How well High-Fidelity audio aligns with human perception?

tengiz

Member
Joined
Jan 16, 2023
Messages
96
Likes
50
Location
Seattle
Coming from a background in physical acoustics and engineering - though not specifically in audio - I’ve been wondering why high-fidelity audio still seems so focused on signal accuracy - "waveform fidelity," for lack of a better term. By signal, I mean what microphones capture and what gets delivered near the ears.

To be fair, modern high-fidelity systems already account for a lot of the basics: that we hear with two ears, the limits of human hearing in frequency and dynamic range, how we perceive loudness, acceptable levels of various distortions, and so on. Perceptual insights have clearly shaped things like lossy compression, spatial audio, and room acoustics. But beyond that, I haven’t seen much that really engages with the more subtle ways we actually perceive sound.

Take harmonics, for example. Real-world sounds aren’t just single tones - harmonics are a universal property of oscillations, and any hearing system that evolved to make sense of sound likely developed around this structure. From very early on, brains - ours and those of many other animals - are wired to hear harmonically related frequencies as one sound, or as belonging together. It plays a huge role in how we recognize voices, distinguish instruments, and perceive musical harmony. So I can’t help but wonder - could that be used more directly in how we design audio systems?

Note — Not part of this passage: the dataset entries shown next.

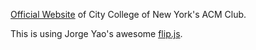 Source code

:[Official Website](http://ccnyacm.github.io/) of City College of New York's ACM Club. 

This is using Jorge Yao's awesome [flip.js](https://github.com/codenameyau/flip.js).

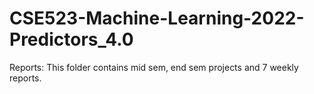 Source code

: # CSE523-Machine-Learning-2022-Predictors_4.0

Reports: This folder contains mid sem, end sem projects and 7 weekly reports.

I’d be curious to learn if there are any interesting efforts along those lines, or what the main challenges are.

Thanks.
 
Take harmonics, for example. Real-world sounds aren’t just single tones - harmonics are a universal property of oscillations, and any hearing system that evolved to make sense of sound likely developed around this structure. From very early on, brains - ours and those of many other animals - are wired to hear harmonically related frequencies as one sound, or as belonging together. It plays a huge role in how we recognize voices, distinguish instruments, and perceive musical harmony. So I can’t help but wonder - could that be used more directly in how we design audio systems?
That would be relevant in the creation of the content. The playback chain should be concerned with reproducing the content as accurately as possible. You also have to take into account the issues with acoustics in the listening space and the properties of drivers and their enclosures, but those are of course something that has been and is studied quite a bit.
 
Take harmonics, for example. Real-world sounds aren’t just single tones - harmonics are a universal property of oscillations,
A microphone picks-up the harmonics and all of the other simultaneous sounds (just like your ears).

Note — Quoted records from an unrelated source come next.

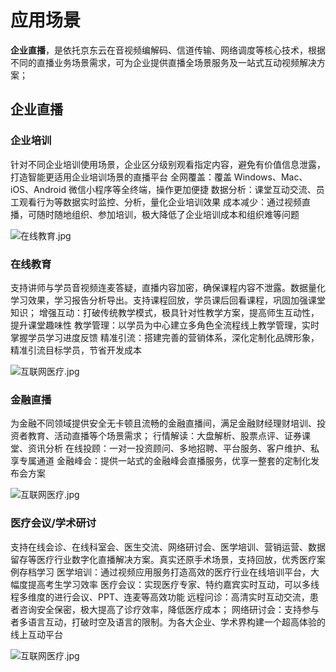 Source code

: # 应用场景

**企业直播**，是依托京东云在音视频编解码、信道传输、网络调度等核心技术，根据不同的直播业务场景需求，可为企业提供直播全场景服务及一站式互动视频解决方案；
  

## 企业直播  


### 企业培训

针对不同企业培训使用场景，企业区分级别观看指定内容，避免有价值信息泄露，打造智能更适用企业培训场景的直播平台
全网覆盖：覆盖 Windows、Mac、iOS、Android 微信小程序等全终端，操作更加便捷
数据分析：课堂互动交流、员工观看行为等数据实时监控、分析，量化企业培训效果
成本减少：通过视频直播，可随时随地组织、参加培训，极大降低了企业培训成本和组织难等问题

![在线教育.jpg](https://github.com/jdcloudcom/cn/blob/cn_enterprise_live/image/Enterprise-live/%E4%BC%81%E4%B8%9A%E5%9F%B9%E8%AE%AD.jpg)

### 在线教育

支持讲师与学员音视频连麦答疑，直播内容加密，确保课程内容不泄露。数据量化学习效果，学习报告分析导出。支持课程回放，学员课后回看课程，巩固加强课堂知识；
增强互动：打破传统教学模式，极具针对性教学方案，提高师生互动性，提升课堂趣味性
教学管理：以学员为中心建立多角色全流程线上教学管理，实时掌握学员学习进度反馈
精准引流：搭建完善的营销体系，深化定制化品牌形象，精准引流目标学员，节省开发成本

![互联网医疗.jpg](https://github.com/jdcloudcom/cn/blob/cn_enterprise_live/image/Enterprise-live/%E5%9C%A8%E7%BA%BF%E6%95%99%E8%82%B2.jpg)

### 金融直播

为金融不同领域提供安全无卡顿且流畅的金融直播间，满足金融财经理财培训、投资者教育、活动直播等个场景需求；
行情解读：大盘解析、股票点评、证券课堂、资讯分析
在线投顾：一对一投资顾问、多地招聘、平台服务、客户维护、私享专属通道
金融峰会：提供一站式的金融峰会直播服务，优享一整套的定制化发布会方案

![互联网医疗.jpg](https://github.com/jdcloudcom/cn/blob/cn_enterprise_live/image/Enterprise-live/%E5%9C%A8%E7%BA%BF%E9%87%91%E8%9E%8D.jpg)

### 医疗会议/学术研讨

支持在线会诊、在线科室会、医生交流、网络研讨会、医学培训、营销运营、数据留存等医疗行业数字化直播解决方案。真实还原手术场景，支持回放，优秀医疗案例存档学习
医学培训：通过视频应用服务打造高效的医疗行业在线培训平台，大幅度提高考生学习效率
医疗会议：实现医疗专家、特约嘉宾实时互动，可以多线程多维度的进行会议、PPT、连麦等高效功能
远程问诊：高清实时互动交流，患者咨询安全保密，极大提高了诊疗效率，降低医疗成本；
网络研讨会：支持参与者多语言互动，打破时空及语言的限制。为各大企业、学术界构建一个超高体验的线上互动平台


![互联网医疗.jpg](https://github.com/jdcloudcom/cn/blob/cn_enterprise_live/image/Enterprise-live/%E5%9C%A8%E7%BA%BF%E5%8C%BB%E7%96%97.jpg)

The stored audio contains all of the information, and a speaker can reproduce all of the frequency components simultaneously too. Except, it's "difficult" for a single driver to reproduce the whole range so we often have 2-way speakers with a woofer & tweeter or a 3-way speaker with a woofer, midrange, and tweeter. All of the waves come-out of the drivers and superimpose to re-create the complete complex sound wave.

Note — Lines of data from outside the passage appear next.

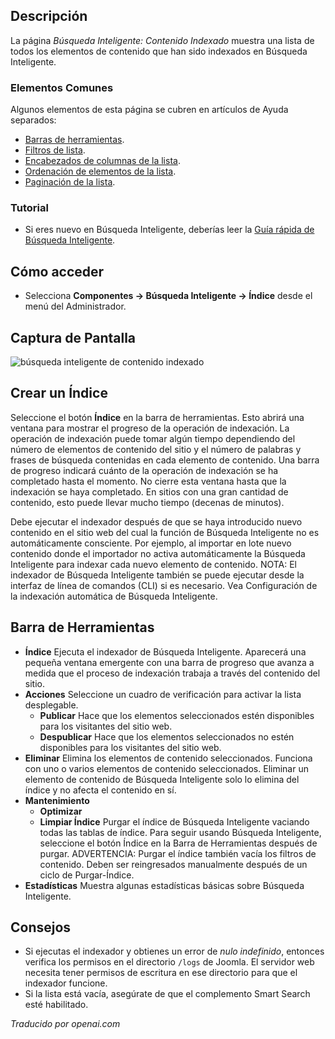 <!-- Filename: Help4.x:Smart_Search:_Indexed_Content  / Display title: Recherche intelligente : Contenu indexé -->

## Descripción

La página *Búsqueda Inteligente: Contenido Indexado* muestra una lista de todos los elementos de contenido que han sido indexados en Búsqueda Inteligente.

### Elementos Comunes

Algunos elementos de esta página se cubren en artículos de Ayuda separados:

* [Barras de herramientas](jdocmanual?article=help/common-elements/toolbars).
* [Filtros de lista](jdocmanual?article=help/common-elements/list-filters).
* [Encabezados de columnas de la lista](jdocmanual?article=help/common-elements/list-column-headers).
* [Ordenación de elementos de la lista](jdocmanual?article=help/common-elements/list-ordering).
* [Paginación de la lista](jdocmanual?article=help/common-elements/list-pagination).

### Tutorial

* Si eres nuevo en Búsqueda Inteligente, deberías leer la 
  [Guía rápida de Búsqueda Inteligente](https://docs.joomla.org/Smart_Search_quickstart_guide).

## Cómo acceder

- Selecciona **Componentes → Búsqueda Inteligente → Índice** desde el menú del Administrador.

## Captura de Pantalla

![búsqueda inteligente de contenido indexado](../../../es/images/smart-search/smart-search-indexed-content.png)

## Crear un Índice

Seleccione el botón **Índice** en la barra de herramientas. Esto abrirá una ventana para mostrar el progreso de la operación de indexación. La operación de indexación puede tomar algún tiempo dependiendo del número de elementos de contenido del sitio y el número de palabras y frases de búsqueda contenidas en cada elemento de contenido. Una barra de progreso indicará cuánto de la operación de indexación se ha completado hasta el momento. No cierre esta ventana hasta que la indexación se haya completado. En sitios con una gran cantidad de contenido, esto puede llevar mucho tiempo (decenas de minutos).

Debe ejecutar el indexador después de que se haya introducido nuevo contenido en el sitio web del cual la función de Búsqueda Inteligente no es automáticamente consciente. Por ejemplo, al importar en lote nuevo contenido donde el importador no activa automáticamente la Búsqueda Inteligente para indexar cada nuevo elemento de contenido. NOTA: El indexador de Búsqueda Inteligente también se puede ejecutar desde la interfaz de línea de comandos (CLI) si es necesario. Vea Configuración de la indexación automática de Búsqueda Inteligente.

## Barra de Herramientas

- **Índice** Ejecuta el indexador de Búsqueda Inteligente. Aparecerá una pequeña ventana emergente con una barra de progreso que avanza a medida que el proceso de indexación trabaja a través del contenido del sitio.
- **Acciones** Seleccione un cuadro de verificación para activar la lista desplegable.
  - **Publicar** Hace que los elementos seleccionados estén disponibles para los visitantes del sitio web.
  - **Despublicar** Hace que los elementos seleccionados no estén disponibles para los visitantes del sitio web.
- **Eliminar** Elimina los elementos de contenido seleccionados. Funciona con uno o varios elementos de contenido seleccionados. Eliminar un elemento de contenido de Búsqueda Inteligente solo lo elimina del índice y no afecta el contenido en sí.
- **Mantenimiento**
  - **Optimizar**
  - **Limpiar Índice** Purgar el índice de Búsqueda Inteligente vaciando todas las tablas de índice. Para seguir usando Búsqueda Inteligente, seleccione el botón Índice en la Barra de Herramientas después de purgar. ADVERTENCIA: Purgar el índice también vacía los filtros de contenido. Deben ser reingresados manualmente después de un ciclo de Purgar-Índice.
- **Estadísticas** Muestra algunas estadísticas básicas sobre Búsqueda Inteligente.

## Consejos

- Si ejecutas el indexador y obtienes un error de *nulo indefinido*, entonces verifica
  los permisos en el directorio `/logs` de Joomla. El servidor web necesita
  tener permisos de escritura en ese directorio para que el indexador funcione.
- Si la lista está vacía, asegúrate de que el complemento Smart Search
  esté habilitado.

*Traducido por openai.com*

Obviously, we can hear more than one instrument in a recording and you can hear the harmonics & overtones that make a piano sound different from a saxophone, and that make different signers sound different when singing the exact same notes. ;)

There is a concept that you probably studied somewhere along the way called superposition. (I'm not sure if that Wikipedia article explains it that well... It's pretty simple, really.)

If you make a good recording of a singer or an instrument, etc., and play it back on a good speaker in the same location the room you can get VERY realistic reproduction. It works even better in a "lively" acoustic environment where the room has a bigger influence on what you hear.

If you had an "unlimited" budget", room acoustics are generally the "last remaining problem." An orchestra playing on your stereo in your living room is never going to sound like an orchestra in a concert hall with all of the wonderful natural reverb coming from all directions.

Of course, most modern recordings are studio creations. There was no "live performance". Even if the band was playing together at once in the studio, it probably wouldn't sound that good in the room with the musicians. It probably sounds better listening to the monitors in the control room, but even then the mix isn't done yet.

Having only 2 speakers is a limitation too. You can get closer to the "big real room" sound with surround sound* but it's hard to get rid of the small-room acoustics. The stereo "phantom center" isn't perfect either, especially if you are sitting off-center. The center channel in surround systems takes care of that.


* With regular stereo recordings I like to use a "hall" or "theater" setting on my AVR to get the "feel" of a bigger room. ...That can be considered hi-fi heresy since I'm not listening accurately as intended or as it was heard in the studio but I like it!
 
Last edited:
Sounds like you're making a case for phase accurate speakers. There are a few companies that go to a lot of trouble to keep their speakers phase accurate, which means the harmonics will coincide with the fundamental in time the way they were recorded. Most speakers aren't phase accurate except at the crossover point. That means the harmonics may come early or late. Some claim this is inaudible to humans. The argument I've heard made for it is that our brains are good at reassembling what we hear into coherent sound, so we can't exactly hear the difference, but our brains don't have to work as hard to fix the signal if the timing is correct to begin with. This can, for some people, make phase correct speakers more relaxing. I lean towards thinking there's some truth to it.
 
I’d be curious to learn if there are any interesting efforts along those lines, or what the main challenges are.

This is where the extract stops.